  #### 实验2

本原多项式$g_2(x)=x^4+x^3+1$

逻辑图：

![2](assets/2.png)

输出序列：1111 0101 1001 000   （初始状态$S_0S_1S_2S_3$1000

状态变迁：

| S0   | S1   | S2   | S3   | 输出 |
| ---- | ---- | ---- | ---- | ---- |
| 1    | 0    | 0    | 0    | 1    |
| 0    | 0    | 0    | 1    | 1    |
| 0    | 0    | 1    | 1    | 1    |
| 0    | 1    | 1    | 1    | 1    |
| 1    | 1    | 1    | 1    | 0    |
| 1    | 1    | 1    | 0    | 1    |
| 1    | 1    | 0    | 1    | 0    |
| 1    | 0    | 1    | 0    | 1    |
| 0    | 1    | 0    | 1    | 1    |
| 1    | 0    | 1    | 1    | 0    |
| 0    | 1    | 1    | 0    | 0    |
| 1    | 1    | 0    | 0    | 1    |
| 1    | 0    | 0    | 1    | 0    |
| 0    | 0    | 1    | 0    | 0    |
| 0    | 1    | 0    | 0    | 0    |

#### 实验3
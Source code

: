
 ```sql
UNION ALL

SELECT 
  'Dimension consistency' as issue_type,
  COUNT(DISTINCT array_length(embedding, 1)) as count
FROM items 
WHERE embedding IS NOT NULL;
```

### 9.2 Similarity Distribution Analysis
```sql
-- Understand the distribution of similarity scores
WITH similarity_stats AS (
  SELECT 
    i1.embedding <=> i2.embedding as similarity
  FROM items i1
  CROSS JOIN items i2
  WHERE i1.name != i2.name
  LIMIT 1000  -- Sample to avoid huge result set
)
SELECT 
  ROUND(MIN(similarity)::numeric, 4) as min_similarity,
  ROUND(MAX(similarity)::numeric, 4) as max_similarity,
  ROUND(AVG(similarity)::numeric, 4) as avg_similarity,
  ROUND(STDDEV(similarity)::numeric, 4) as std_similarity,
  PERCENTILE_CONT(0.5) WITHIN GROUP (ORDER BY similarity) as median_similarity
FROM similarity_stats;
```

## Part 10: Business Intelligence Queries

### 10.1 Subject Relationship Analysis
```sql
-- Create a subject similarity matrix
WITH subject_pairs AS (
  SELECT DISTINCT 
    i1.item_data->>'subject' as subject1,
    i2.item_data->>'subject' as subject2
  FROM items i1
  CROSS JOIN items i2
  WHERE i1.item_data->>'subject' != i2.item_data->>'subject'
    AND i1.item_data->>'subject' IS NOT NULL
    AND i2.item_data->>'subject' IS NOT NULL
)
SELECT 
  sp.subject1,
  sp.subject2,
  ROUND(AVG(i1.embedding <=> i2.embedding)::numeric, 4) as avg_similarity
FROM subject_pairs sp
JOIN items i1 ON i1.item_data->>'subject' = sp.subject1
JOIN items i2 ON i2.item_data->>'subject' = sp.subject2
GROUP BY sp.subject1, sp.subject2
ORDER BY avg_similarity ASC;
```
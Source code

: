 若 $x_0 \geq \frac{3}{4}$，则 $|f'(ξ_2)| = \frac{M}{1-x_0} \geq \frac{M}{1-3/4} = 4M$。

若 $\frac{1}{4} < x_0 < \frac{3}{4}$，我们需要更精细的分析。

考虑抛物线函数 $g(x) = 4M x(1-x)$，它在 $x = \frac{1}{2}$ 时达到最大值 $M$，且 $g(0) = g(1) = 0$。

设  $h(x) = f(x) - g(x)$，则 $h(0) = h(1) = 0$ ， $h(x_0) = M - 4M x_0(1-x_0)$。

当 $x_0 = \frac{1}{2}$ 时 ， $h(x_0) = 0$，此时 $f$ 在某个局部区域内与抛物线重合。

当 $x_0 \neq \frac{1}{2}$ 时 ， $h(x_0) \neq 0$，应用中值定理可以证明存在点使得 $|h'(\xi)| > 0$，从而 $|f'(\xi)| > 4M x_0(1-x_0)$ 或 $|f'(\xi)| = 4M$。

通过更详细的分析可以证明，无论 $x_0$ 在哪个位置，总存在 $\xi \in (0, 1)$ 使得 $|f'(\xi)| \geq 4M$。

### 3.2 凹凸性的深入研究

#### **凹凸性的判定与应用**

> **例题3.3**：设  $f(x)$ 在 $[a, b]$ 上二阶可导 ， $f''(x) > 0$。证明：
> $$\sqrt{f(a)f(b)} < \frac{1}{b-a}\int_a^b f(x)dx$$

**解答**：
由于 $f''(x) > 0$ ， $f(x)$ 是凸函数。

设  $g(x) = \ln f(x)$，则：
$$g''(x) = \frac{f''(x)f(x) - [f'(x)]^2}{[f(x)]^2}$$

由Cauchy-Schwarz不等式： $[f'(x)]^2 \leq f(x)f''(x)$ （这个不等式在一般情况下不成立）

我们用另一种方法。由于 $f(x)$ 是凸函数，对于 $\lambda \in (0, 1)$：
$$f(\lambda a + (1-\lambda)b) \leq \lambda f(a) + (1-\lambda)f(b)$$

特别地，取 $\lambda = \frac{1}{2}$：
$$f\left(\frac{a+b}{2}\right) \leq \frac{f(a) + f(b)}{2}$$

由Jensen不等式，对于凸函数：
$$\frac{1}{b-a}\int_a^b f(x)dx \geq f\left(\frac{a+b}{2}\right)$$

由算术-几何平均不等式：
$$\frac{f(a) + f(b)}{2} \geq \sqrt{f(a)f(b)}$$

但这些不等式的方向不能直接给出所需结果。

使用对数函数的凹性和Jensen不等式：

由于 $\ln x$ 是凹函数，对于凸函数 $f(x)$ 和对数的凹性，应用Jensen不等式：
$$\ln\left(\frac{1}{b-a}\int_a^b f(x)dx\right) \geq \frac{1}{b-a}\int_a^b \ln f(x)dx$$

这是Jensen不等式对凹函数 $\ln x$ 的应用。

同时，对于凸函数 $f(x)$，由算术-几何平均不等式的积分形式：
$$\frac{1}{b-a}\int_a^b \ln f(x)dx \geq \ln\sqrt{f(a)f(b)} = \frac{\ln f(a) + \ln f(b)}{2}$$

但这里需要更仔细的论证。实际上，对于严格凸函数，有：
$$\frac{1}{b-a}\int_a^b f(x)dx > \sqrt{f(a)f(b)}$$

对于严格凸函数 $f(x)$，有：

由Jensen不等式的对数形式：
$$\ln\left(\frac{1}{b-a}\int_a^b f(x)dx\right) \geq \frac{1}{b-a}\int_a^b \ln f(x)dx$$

============

_TASK ITEM_. Using the entries shown above, reproduce verbatim the lines from the line bearing "0$，此时 $f$ 在某个局部区域内与抛物线重合。" to the line bearing "当 $x_0 \neq", inclusive.

_RESULT_.
当 $x_0 = \frac{1}{2}$ 时 ， $h(x_0) = 0$，此时 $f$ 在某个局部区域内与抛物线重合。

当 $x_0 \neq \frac{1}{2}$ 时 ， $h(x_0) \neq 0$，应用中值定理可以证明存在点使得 $|h'(\xi)| > 0$，从而 $|f'(\xi)| > 4M x_0(1-x_0)$ 或 $|f'(\xi)| = 4M$。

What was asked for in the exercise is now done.